**WHAT YOU NEED TO DO:** Return all of the following entries as written, but without the images.

**RECORDS FOR THIS EXERCISE:**

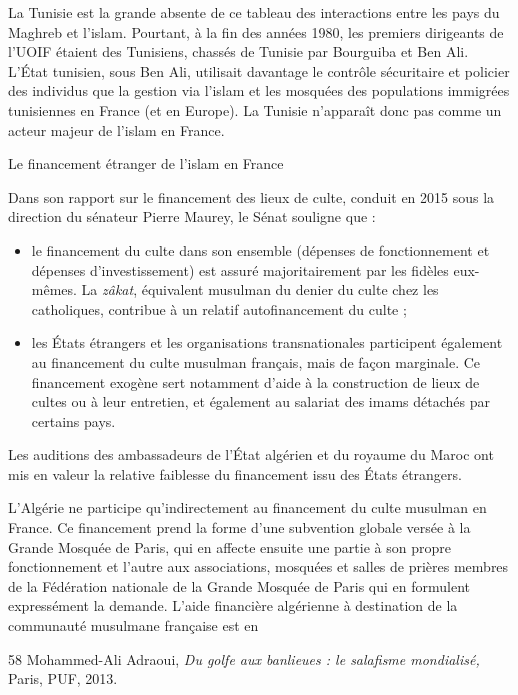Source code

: La Tunisie est la grande absente de ce tableau des interactions entre
les pays du Maghreb et l'islam. Pourtant, à la fin des années 1980, les
premiers dirigeants de l'UOIF étaient des Tunisiens, chassés de Tunisie
par Bourguiba et Ben Ali. L'État tunisien, sous Ben Ali, utilisait
davantage le contrôle sécuritaire et policier des individus que la
gestion via l'islam et les mosquées des populations immigrées
tunisiennes en France (et en Europe). La Tunisie n'apparaît donc pas
comme un acteur majeur de l'islam en France.


Le financement étranger de l'islam en France


Dans son rapport sur le financement des lieux de culte, conduit en 2015
sous la direction du sénateur Pierre Maurey, le Sénat souligne que :


\begin{itemize}
\item
  le financement du culte dans son ensemble (dépenses de fonctionnement
  et dépenses d'investissement) est assuré majoritairement par les
  fidèles eux- mêmes. La \emph{zâkat}, équivalent musulman du denier du
  culte chez les catholiques, contribue à un relatif autofinancement du
  culte ;
\item
  
  les États étrangers et les organisations transnationales participent
  également au financement du culte musulman français, mais de façon
  marginale. Ce financement exogène sert notamment d'aide à la
  construction de lieux de cultes ou à leur entretien, et également au
  salariat des imams détachés par certains pays.
  
\end{itemize}


Les auditions des ambassadeurs de l'État algérien et du royaume du Maroc
ont mis en valeur la relative faiblesse du financement issu des États
étrangers.

L'Algérie ne participe qu'indirectement au financement du culte musulman
en France. Ce financement prend la forme d'une subvention globale versée
à la Grande Mosquée de Paris, qui en affecte ensuite une partie à son
propre fonctionnement et l'autre aux associations, mosquées et salles de
prières membres de la Fédération nationale de la Grande Mosquée de Paris
qui en formulent expressément la demande. L'aide financière algérienne à
destination de la communauté musulmane française est en

58 Mohammed-Ali Adraoui, \emph{Du golfe aux banlieues : le salafisme
mondialisé,} Paris, PUF, 2013.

**ANSWER SECTION:**
Source code

: La Tunisie est la grande absente de ce tableau des interactions entre
les pays du Maghreb et l'islam. Pourtant, à la fin des années 1980, les
premiers dirigeants de l'UOIF étaient des Tunisiens, chassés de Tunisie
par Bourguiba et Ben Ali. L'État tunisien, sous Ben Ali, utilisait
davantage le contrôle sécuritaire et policier des individus que la
gestion via l'islam et les mosquées des populations immigrées
tunisiennes en France (et en Europe). La Tunisie n'apparaît donc pas
comme un acteur majeur de l'islam en France.


Le financement étranger de l'islam en France


Dans son rapport sur le financement des lieux de culte, conduit en 2015
sous la direction du sénateur Pierre Maurey, le Sénat souligne que :


\begin{itemize}
\item
  le financement du culte dans son ensemble (dépenses de fonctionnement
  et dépenses d'investissement) est assuré majoritairement par les
  fidèles eux- mêmes. La \emph{zâkat}, équivalent musulman du denier du
  culte chez les catholiques, contribue à un relatif autofinancement du
  culte ;
\item
  
  les États étrangers et les organisations transnationales participent
  également au financement du culte musulman français, mais de façon
  marginale. Ce financement exogène sert notamment d'aide à la
  construction de lieux de cultes ou à leur entretien, et également au
  salariat des imams détachés par certains pays.
  
\end{itemize}


Les auditions des ambassadeurs de l'État algérien et du royaume du Maroc
ont mis en valeur la relative faiblesse du financement issu des États
étrangers.

L'Algérie ne participe qu'indirectement au financement du culte musulman
en France. Ce financement prend la forme d'une subvention globale versée
à la Grande Mosquée de Paris, qui en affecte ensuite une partie à son
propre fonctionnement et l'autre aux associations, mosquées et salles de
prières membres de la Fédération nationale de la Grande Mosquée de Paris
qui en formulent expressément la demande. L'aide financière algérienne à
destination de la communauté musulmane française est en

58 Mohammed-Ali Adraoui, \emph{Du golfe aux banlieues : le salafisme
mondialisé,} Paris, PUF, 2013.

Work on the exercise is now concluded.